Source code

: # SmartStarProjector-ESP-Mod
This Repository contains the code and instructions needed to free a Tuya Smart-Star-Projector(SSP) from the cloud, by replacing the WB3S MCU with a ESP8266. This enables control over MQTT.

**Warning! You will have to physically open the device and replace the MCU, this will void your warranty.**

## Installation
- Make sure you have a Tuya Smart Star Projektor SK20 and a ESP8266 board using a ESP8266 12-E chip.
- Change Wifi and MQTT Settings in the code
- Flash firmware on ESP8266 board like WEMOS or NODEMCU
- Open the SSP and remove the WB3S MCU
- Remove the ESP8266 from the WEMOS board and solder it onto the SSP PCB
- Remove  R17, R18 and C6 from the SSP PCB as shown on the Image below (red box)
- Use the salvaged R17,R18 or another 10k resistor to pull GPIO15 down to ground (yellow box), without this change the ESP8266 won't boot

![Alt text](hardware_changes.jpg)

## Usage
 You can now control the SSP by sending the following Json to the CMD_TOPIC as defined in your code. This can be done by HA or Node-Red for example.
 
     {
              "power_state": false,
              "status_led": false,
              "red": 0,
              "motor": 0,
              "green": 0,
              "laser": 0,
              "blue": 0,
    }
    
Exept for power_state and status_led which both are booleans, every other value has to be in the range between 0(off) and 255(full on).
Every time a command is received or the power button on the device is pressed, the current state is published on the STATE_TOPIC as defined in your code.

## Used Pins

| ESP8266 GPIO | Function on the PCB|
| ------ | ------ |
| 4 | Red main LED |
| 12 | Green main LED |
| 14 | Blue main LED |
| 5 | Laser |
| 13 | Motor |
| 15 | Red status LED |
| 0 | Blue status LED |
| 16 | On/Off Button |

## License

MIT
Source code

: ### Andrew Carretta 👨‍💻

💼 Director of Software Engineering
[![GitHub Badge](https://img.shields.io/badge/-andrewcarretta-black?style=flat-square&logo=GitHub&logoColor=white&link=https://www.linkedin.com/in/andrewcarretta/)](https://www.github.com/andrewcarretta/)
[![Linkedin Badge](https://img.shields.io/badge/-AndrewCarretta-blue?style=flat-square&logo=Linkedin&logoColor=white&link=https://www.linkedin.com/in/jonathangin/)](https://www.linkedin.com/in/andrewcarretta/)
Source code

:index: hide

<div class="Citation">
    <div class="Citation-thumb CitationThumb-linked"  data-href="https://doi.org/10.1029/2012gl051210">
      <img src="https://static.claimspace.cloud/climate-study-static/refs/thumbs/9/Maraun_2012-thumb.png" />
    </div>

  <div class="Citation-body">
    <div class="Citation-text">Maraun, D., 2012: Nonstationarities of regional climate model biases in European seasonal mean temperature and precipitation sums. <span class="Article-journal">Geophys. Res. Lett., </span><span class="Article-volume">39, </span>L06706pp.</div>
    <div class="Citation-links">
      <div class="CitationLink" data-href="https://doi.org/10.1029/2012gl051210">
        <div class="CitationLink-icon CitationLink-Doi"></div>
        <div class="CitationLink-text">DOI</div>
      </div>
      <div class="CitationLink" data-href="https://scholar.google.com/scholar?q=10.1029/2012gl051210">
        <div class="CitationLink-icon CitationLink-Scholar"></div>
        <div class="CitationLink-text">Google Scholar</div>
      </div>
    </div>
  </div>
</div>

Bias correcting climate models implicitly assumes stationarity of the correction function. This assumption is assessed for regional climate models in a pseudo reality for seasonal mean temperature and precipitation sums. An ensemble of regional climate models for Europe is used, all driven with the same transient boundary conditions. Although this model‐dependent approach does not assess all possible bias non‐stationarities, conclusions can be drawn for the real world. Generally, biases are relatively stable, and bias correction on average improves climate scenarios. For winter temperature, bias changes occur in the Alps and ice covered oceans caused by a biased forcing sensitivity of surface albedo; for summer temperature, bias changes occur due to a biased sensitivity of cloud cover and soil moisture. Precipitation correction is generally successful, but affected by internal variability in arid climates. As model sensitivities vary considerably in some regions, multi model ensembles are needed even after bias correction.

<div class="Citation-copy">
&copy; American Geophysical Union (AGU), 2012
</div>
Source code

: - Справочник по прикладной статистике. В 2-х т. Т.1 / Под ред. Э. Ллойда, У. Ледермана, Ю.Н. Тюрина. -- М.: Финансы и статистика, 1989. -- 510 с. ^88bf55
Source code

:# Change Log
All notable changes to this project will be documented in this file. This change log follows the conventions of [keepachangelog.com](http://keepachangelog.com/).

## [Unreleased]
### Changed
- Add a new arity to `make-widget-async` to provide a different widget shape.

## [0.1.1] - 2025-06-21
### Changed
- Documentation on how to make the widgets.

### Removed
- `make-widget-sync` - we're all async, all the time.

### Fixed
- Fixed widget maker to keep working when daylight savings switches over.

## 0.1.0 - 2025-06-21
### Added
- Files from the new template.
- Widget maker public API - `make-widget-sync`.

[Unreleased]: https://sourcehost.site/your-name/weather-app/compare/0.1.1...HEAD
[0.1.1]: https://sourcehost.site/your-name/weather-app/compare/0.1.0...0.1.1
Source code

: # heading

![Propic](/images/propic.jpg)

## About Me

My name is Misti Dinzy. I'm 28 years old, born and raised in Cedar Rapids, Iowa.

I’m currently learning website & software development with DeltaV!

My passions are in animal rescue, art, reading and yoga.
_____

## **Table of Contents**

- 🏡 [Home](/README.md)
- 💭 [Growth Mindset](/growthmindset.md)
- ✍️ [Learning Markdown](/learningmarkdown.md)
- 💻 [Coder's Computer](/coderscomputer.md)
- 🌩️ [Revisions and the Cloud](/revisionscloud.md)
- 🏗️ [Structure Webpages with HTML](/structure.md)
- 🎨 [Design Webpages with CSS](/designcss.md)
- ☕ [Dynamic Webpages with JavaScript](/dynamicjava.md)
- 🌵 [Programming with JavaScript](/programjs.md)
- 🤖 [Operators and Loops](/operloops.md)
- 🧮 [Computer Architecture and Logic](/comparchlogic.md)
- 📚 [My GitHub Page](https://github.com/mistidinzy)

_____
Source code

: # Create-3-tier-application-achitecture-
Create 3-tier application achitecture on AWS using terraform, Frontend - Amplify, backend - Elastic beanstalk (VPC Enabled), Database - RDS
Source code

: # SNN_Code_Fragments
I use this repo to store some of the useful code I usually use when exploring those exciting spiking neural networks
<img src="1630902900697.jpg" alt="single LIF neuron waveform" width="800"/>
════════════════════
The problem:
Would you reproduce the full listing shown above, word for word?

Answer section:
Source code

: # SmartStarProjector-ESP-Mod
This Repository contains the code and instructions needed to free a Tuya Smart-Star-Projector(SSP) from the cloud, by replacing the WB3S MCU with a ESP8266. This enables control over MQTT.

**Warning! You will have to physically open the device and replace the MCU, this will void your warranty.**

## Installation
- Make sure you have a Tuya Smart Star Projektor SK20 and a ESP8266 board using a ESP8266 12-E chip.
- Change Wifi and MQTT Settings in the code
- Flash firmware on ESP8266 board like WEMOS or NODEMCU
- Open the SSP and remove the WB3S MCU
- Remove the ESP8266 from the WEMOS board and solder it onto the SSP PCB
- Remove  R17, R18 and C6 from the SSP PCB as shown on the Image below (red box)
- Use the salvaged R17,R18 or another 10k resistor to pull GPIO15 down to ground (yellow box), without this change the ESP8266 won't boot

![Alt text](hardware_changes.jpg)

## Usage
 You can now control the SSP by sending the following Json to the CMD_TOPIC as defined in your code. This can be done by HA or Node-Red for example.
 
     {
              "power_state": false,
              "status_led": false,
              "red": 0,
              "motor": 0,
              "green": 0,
              "laser": 0,
              "blue": 0,
    }
    
Exept for power_state and status_led which both are booleans, every other value has to be in the range between 0(off) and 255(full on).
Every time a command is received or the power button on the device is pressed, the current state is published on the STATE_TOPIC as defined in your code.

## Used Pins

| ESP8266 GPIO | Function on the PCB|
| ------ | ------ |
| 4 | Red main LED |
| 12 | Green main LED |
| 14 | Blue main LED |
| 5 | Laser |
| 13 | Motor |
| 15 | Red status LED |
| 0 | Blue status LED |
| 16 | On/Off Button |

## License

MIT
Source code

: ### Andrew Carretta 👨‍💻

💼 Director of Software Engineering
[![GitHub Badge](https://img.shields.io/badge/-andrewcarretta-black?style=flat-square&logo=GitHub&logoColor=white&link=https://www.linkedin.com/in/andrewcarretta/)](https://www.github.com/andrewcarretta/)
[![Linkedin Badge](https://img.shields.io/badge/-AndrewCarretta-blue?style=flat-square&logo=Linkedin&logoColor=white&link=https://www.linkedin.com/in/jonathangin/)](https://www.linkedin.com/in/andrewcarretta/)
Source code

:index: hide

<div class="Citation">
    <div class="Citation-thumb CitationThumb-linked"  data-href="https://doi.org/10.1029/2012gl051210">
      <img src="https://static.claimspace.cloud/climate-study-static/refs/thumbs/9/Maraun_2012-thumb.png" />
    </div>

  <div class="Citation-body">
    <div class="Citation-text">Maraun, D., 2012: Nonstationarities of regional climate model biases in European seasonal mean temperature and precipitation sums. <span class="Article-journal">Geophys. Res. Lett., </span><span class="Article-volume">39, </span>L06706pp.</div>
    <div class="Citation-links">
      <div class="CitationLink" data-href="https://doi.org/10.1029/2012gl051210">
        <div class="CitationLink-icon CitationLink-Doi"></div>
        <div class="CitationLink-text">DOI</div>
      </div>
      <div class="CitationLink" data-href="https://scholar.google.com/scholar?q=10.1029/2012gl051210">
        <div class="CitationLink-icon CitationLink-Scholar"></div>
        <div class="CitationLink-text">Google Scholar</div>
      </div>
    </div>
  </div>
</div>

Bias correcting climate models implicitly assumes stationarity of the correction function. This assumption is assessed for regional climate models in a pseudo reality for seasonal mean temperature and precipitation sums. An ensemble of regional climate models for Europe is used, all driven with the same transient boundary conditions. Although this model‐dependent approach does not assess all possible bias non‐stationarities, conclusions can be drawn for the real world. Generally, biases are relatively stable, and bias correction on average improves climate scenarios. For winter temperature, bias changes occur in the Alps and ice covered oceans caused by a biased forcing sensitivity of surface albedo; for summer temperature, bias changes occur due to a biased sensitivity of cloud cover and soil moisture. Precipitation correction is generally successful, but affected by internal variability in arid climates. As model sensitivities vary considerably in some regions, multi model ensembles are needed even after bias correction.

<div class="Citation-copy">
&copy; American Geophysical Union (AGU), 2012
</div>
Source code

: - Справочник по прикладной статистике. В 2-х т. Т.1 / Под ред. Э. Ллойда, У. Ледермана, Ю.Н. Тюрина. -- М.: Финансы и статистика, 1989. -- 510 с. ^88bf55
Source code

:# Change Log
All notable changes to this project will be documented in this file. This change log follows the conventions of [keepachangelog.com](http://keepachangelog.com/).

## [Unreleased]
### Changed
- Add a new arity to `make-widget-async` to provide a different widget shape.

## [0.1.1] - 2025-06-21
### Changed
- Documentation on how to make the widgets.

### Removed
- `make-widget-sync` - we're all async, all the time.

### Fixed
- Fixed widget maker to keep working when daylight savings switches over.

## 0.1.0 - 2025-06-21
### Added
- Files from the new template.
- Widget maker public API - `make-widget-sync`.

[Unreleased]: https://sourcehost.site/your-name/weather-app/compare/0.1.1...HEAD
[0.1.1]: https://sourcehost.site/your-name/weather-app/compare/0.1.0...0.1.1
Source code

: # heading

![Propic](/images/propic.jpg)

## About Me

My name is Misti Dinzy. I'm 28 years old, born and raised in Cedar Rapids, Iowa.

I’m currently learning website & software development with DeltaV!

My passions are in animal rescue, art, reading and yoga.
_____

## **Table of Contents**

- 🏡 [Home](/README.md)
- 💭 [Growth Mindset](/growthmindset.md)
- ✍️ [Learning Markdown](/learningmarkdown.md)
- 💻 [Coder's Computer](/coderscomputer.md)
- 🌩️ [Revisions and the Cloud](/revisionscloud.md)
- 🏗️ [Structure Webpages with HTML](/structure.md)
- 🎨 [Design Webpages with CSS](/designcss.md)
- ☕ [Dynamic Webpages with JavaScript](/dynamicjava.md)
- 🌵 [Programming with JavaScript](/programjs.md)
- 🤖 [Operators and Loops](/operloops.md)
- 🧮 [Computer Architecture and Logic](/comparchlogic.md)
- 📚 [My GitHub Page](https://github.com/mistidinzy)

_____
Source code

: # Create-3-tier-application-achitecture-
Create 3-tier application achitecture on AWS using terraform, Frontend - Amplify, backend - Elastic beanstalk (VPC Enabled), Database - RDS
Source code

: # SNN_Code_Fragments
I use this repo to store some of the useful code I usually use when exploring those exciting spiking neural networks
<img src="1630902900697.jpg" alt="single LIF neuron waveform" width="800"/>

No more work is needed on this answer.